• Exercise aim: Starting from the first line, set down the entire listing exactly.

┄┄┄┄┄┄┄┄┄┄┄┄┄┄┄┄┄┄┄┄

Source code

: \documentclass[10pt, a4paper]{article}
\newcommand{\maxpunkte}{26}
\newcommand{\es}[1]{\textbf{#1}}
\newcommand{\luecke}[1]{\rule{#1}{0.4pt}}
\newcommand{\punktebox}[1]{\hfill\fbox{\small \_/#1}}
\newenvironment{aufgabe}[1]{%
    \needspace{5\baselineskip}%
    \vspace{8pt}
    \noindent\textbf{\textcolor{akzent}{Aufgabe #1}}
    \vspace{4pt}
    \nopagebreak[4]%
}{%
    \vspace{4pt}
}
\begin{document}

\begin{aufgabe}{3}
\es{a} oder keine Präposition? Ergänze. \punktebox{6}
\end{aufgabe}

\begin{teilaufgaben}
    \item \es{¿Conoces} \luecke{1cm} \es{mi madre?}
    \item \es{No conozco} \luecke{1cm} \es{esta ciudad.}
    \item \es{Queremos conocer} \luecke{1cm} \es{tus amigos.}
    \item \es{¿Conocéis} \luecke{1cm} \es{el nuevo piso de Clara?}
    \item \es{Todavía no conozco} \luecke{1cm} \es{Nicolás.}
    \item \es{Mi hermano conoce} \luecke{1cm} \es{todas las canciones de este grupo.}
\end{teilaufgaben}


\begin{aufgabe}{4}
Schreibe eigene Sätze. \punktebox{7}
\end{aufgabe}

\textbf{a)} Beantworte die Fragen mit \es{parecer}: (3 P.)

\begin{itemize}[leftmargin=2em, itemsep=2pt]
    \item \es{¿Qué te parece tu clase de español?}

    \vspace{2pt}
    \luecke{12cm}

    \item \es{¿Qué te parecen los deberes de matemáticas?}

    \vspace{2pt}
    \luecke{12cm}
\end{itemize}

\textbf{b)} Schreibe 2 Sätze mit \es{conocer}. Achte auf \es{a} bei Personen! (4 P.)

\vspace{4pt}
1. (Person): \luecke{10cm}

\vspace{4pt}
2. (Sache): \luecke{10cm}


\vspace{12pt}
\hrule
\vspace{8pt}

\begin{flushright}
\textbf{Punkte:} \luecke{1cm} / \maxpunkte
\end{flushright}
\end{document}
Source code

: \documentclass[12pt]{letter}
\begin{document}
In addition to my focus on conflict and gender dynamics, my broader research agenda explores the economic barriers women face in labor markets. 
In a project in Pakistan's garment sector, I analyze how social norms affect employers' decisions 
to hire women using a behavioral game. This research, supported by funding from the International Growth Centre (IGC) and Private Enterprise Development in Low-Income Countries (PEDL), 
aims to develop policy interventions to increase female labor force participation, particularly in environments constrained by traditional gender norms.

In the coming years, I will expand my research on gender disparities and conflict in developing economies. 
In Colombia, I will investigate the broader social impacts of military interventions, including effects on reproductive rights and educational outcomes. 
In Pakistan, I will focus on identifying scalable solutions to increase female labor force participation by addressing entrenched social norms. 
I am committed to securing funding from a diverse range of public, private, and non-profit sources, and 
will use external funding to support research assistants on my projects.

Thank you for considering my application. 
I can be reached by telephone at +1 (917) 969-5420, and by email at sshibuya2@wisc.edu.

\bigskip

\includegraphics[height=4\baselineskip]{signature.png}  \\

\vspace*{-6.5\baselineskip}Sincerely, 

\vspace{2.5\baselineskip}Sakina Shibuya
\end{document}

┄┄┄┄┄┄┄┄┄┄┄┄┄┄┄┄┄┄┄┄

• Exercise answer:
Source code

: \documentclass[10pt, a4paper]{article}
\newcommand{\maxpunkte}{26}
\newcommand{\es}[1]{\textbf{#1}}
\newcommand{\luecke}[1]{\rule{#1}{0.4pt}}
\newcommand{\punktebox}[1]{\hfill\fbox{\small \_/#1}}
\newenvironment{aufgabe}[1]{%
    \needspace{5\baselineskip}%
    \vspace{8pt}
    \noindent\textbf{\textcolor{akzent}{Aufgabe #1}}
    \vspace{4pt}
    \nopagebreak[4]%
}{%
    \vspace{4pt}
}
\begin{document}

\begin{aufgabe}{3}
\es{a} oder keine Präposition? Ergänze. \punktebox{6}
\end{aufgabe}

\begin{teilaufgaben}
    \item \es{¿Conoces} \luecke{1cm} \es{mi madre?}
    \item \es{No conozco} \luecke{1cm} \es{esta ciudad.}
    \item \es{Queremos conocer} \luecke{1cm} \es{tus amigos.}
    \item \es{¿Conocéis} \luecke{1cm} \es{el nuevo piso de Clara?}
    \item \es{Todavía no conozco} \luecke{1cm} \es{Nicolás.}
    \item \es{Mi hermano conoce} \luecke{1cm} \es{todas las canciones de este grupo.}
\end{teilaufgaben}


\begin{aufgabe}{4}
Schreibe eigene Sätze. \punktebox{7}
\end{aufgabe}

\textbf{a)} Beantworte die Fragen mit \es{parecer}: (3 P.)

\begin{itemize}[leftmargin=2em, itemsep=2pt]
    \item \es{¿Qué te parece tu clase de español?}

    \vspace{2pt}
    \luecke{12cm}

    \item \es{¿Qué te parecen los deberes de matemáticas?}

    \vspace{2pt}
    \luecke{12cm}
\end{itemize}

\textbf{b)} Schreibe 2 Sätze mit \es{conocer}. Achte auf \es{a} bei Personen! (4 P.)

\vspace{4pt}
1. (Person): \luecke{10cm}

\vspace{4pt}
2. (Sache): \luecke{10cm}


\vspace{12pt}
\hrule
\vspace{8pt}

\begin{flushright}
\textbf{Punkte:} \luecke{1cm} / \maxpunkte
\end{flushright}
\end{document}
Source code

: \documentclass[12pt]{letter}
\begin{document}
In addition to my focus on conflict and gender dynamics, my broader research agenda explores the economic barriers women face in labor markets. 
In a project in Pakistan's garment sector, I analyze how social norms affect employers' decisions 
to hire women using a behavioral game. This research, supported by funding from the International Growth Centre (IGC) and Private Enterprise Development in Low-Income Countries (PEDL), 
aims to develop policy interventions to increase female labor force participation, particularly in environments constrained by traditional gender norms.

In the coming years, I will expand my research on gender disparities and conflict in developing economies. 
In Colombia, I will investigate the broader social impacts of military interventions, including effects on reproductive rights and educational outcomes. 
In Pakistan, I will focus on identifying scalable solutions to increase female labor force participation by addressing entrenched social norms. 
I am committed to securing funding from a diverse range of public, private, and non-profit sources, and 
will use external funding to support research assistants on my projects.

Thank you for considering my application. 
I can be reached by telephone at +1 (917) 969-5420, and by email at sshibuya2@wisc.edu.

\bigskip

\includegraphics[height=4\baselineskip]{signature.png}  \\

\vspace*{-6.5\baselineskip}Sincerely, 

\vspace{2.5\baselineskip}Sakina Shibuya
\end{document}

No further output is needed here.